• Aim of the task: Scan the entries below for "newtheorem" and copy each line that holds it.

Items from a data source:
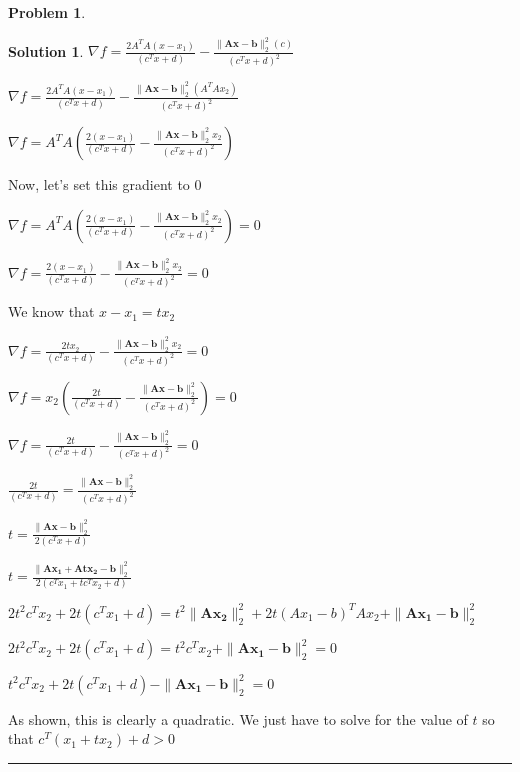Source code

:\documentclass{article}
\theoremstyle{definition}
\newtheorem{problem}{Problem}
\def\fline{\rule{0.75\linewidth}{0.5pt}}
\newcommand{\finishline}{\begin{center}\fline\end{center}}
\newtheorem*{solution*}{Solution}
\newenvironment{solution}{\begin{solution*}}{{\finishline} \end{solution*}}
\begin{document}
\begin{problem}
\begin{enumerate}
\begin{solution}
        $\nabla f = \frac{2A^T A (x - x_1)}{(c^Tx + d)} - \frac{\|\mathbf{Ax - b}\|^2_2 (c)}{(c^Tx + d) ^ 2}$ \newline 

        $\nabla f = \frac{2A^T A (x - x_1)}{(c^Tx + d)} - \frac{\|\mathbf{Ax - b}\|^2_2 (A^T A x_2)}{(c^Tx + d) ^ 2}$ \newline 

        $\nabla f = A^T A (\frac{2 (x - x_1)}{(c^Tx + d)} - \frac{\|\mathbf{Ax - b}\|^2_2 x_2}{(c^Tx + d) ^ 2})$ \newline 

        Now, let's set this gradient to 0 \newline 

        $\nabla f = A^T A (\frac{2 (x - x_1)}{(c^Tx + d)} - \frac{\|\mathbf{Ax - b}\|^2_2 x_2}{(c^Tx + d) ^ 2}) = 0$ \newline 

        $\nabla f = \frac{2 (x - x_1)}{(c^Tx + d)} - \frac{\|\mathbf{Ax - b}\|^2_2 x_2}{(c^Tx + d) ^ 2} = 0$ \newline 

        We know that $x - x_1 = tx_2$ \newline 

        $\nabla f = \frac{2 tx_2}{(c^Tx + d)} - \frac{\|\mathbf{Ax - b}\|^2_2 x_2}{(c^Tx + d) ^ 2} = 0$ \newline 

         $\nabla f = x_2 (\frac{2 t}{(c^Tx + d)} - \frac{\|\mathbf{Ax - b}\|^2_2 }{(c^Tx + d) ^ 2}) = 0$ \newline 

         $\nabla f = \frac{2 t}{(c^Tx + d)} - \frac{\|\mathbf{Ax - b}\|^2_2 }{(c^Tx + d) ^ 2} = 0$ \newline 

         $\frac{2 t}{(c^Tx + d)}  = \frac{\|\mathbf{Ax - b}\|^2_2 }{(c^Tx + d) ^ 2}$ \newline 

         $t = \frac{\|\mathbf{Ax - b}\|^2_2 }{2(c^Tx + d)}$ \newline 

         $t = \frac{\|\mathbf{Ax_1 + Atx_2 - b}\|^2_2 }{2(c^Tx_1 + tc^Tx_2 + d)}$ \newline 


         $2t^2 c^Tx_2 + 2t(c^Tx_1 + d) = t^2 \|\mathbf{Ax_2}\|^2_2 + 2t(Ax_1 - b)^T Ax_2 +  \|\mathbf{Ax_1 - b}\|^2_2 $ \newline 

         $2t^2 c^Tx_2 + 2t(c^Tx_1 + d) = t^2 c^T x_2 +  \|\mathbf{Ax_1 - b}\|^2_2  = 0$ \newline 

         $t^2 c^Tx_2 + 2t(c^Tx_1 + d) - \|\mathbf{Ax_1 - b}\|^2_2  = 0 $ \newline 


         As shown, this is clearly a quadratic. We just have to solve for the value of $t$ so that $c^T(x_1 + tx_2) + d > 0$

         
        
        
    \end{solution}
\end{enumerate}
\end{problem}
\end{document}
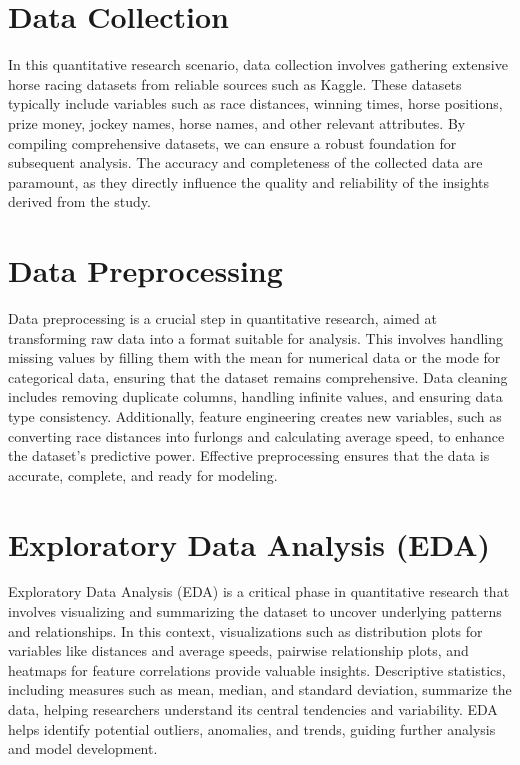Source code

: \documentclass{article}
\begin{document}
\section*{Data Collection}
In this quantitative research scenario, data collection involves gathering extensive horse racing datasets from reliable sources such as Kaggle. These datasets typically include variables such as race distances, winning times, horse positions, prize money, jockey names, horse names, and other relevant attributes. By compiling comprehensive datasets, we can ensure a robust foundation for subsequent analysis. The accuracy and completeness of the collected data are paramount, as they directly influence the quality and reliability of the insights derived from the study.

\section*{Data Preprocessing}
Data preprocessing is a crucial step in quantitative research, aimed at transforming raw data into a format suitable for analysis. This involves handling missing values by filling them with the mean for numerical data or the mode for categorical data, ensuring that the dataset remains comprehensive. Data cleaning includes removing duplicate columns, handling infinite values, and ensuring data type consistency. Additionally, feature engineering creates new variables, such as converting race distances into furlongs and calculating average speed, to enhance the dataset's predictive power. Effective preprocessing ensures that the data is accurate, complete, and ready for modeling.

\section*{Exploratory Data Analysis (EDA)}
Exploratory Data Analysis (EDA) is a critical phase in quantitative research that involves visualizing and summarizing the dataset to uncover underlying patterns and relationships. In this context, visualizations such as distribution plots for variables like distances and average speeds, pairwise relationship plots, and heatmaps for feature correlations provide valuable insights. Descriptive statistics, including measures such as mean, median, and standard deviation, summarize the data, helping researchers understand its central tendencies and variability. EDA helps identify potential outliers, anomalies, and trends, guiding further analysis and model development.
\end{document}
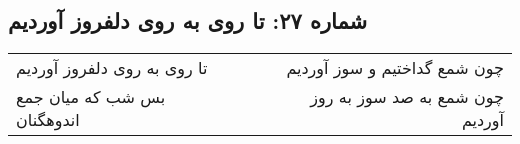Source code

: \begin{center}
\section*{شماره ۲۷: تا روی به روی دلفروز آوردیم}
\label{sec:027}
\begin{longtable}{l p{0.5cm} r}
تا روی به روی دلفروز آوردیم
&&
چون شمع گداختیم و سوز آوردیم
\\
بس شب که میان جمع اندوهگنان
&&
چون شمع به صد سوز به روز آوردیم
\\
\end{longtable}
\end{center}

• Expected answer:
\newtheorem{problem}{Problem}
\newtheorem*{solution*}{Solution}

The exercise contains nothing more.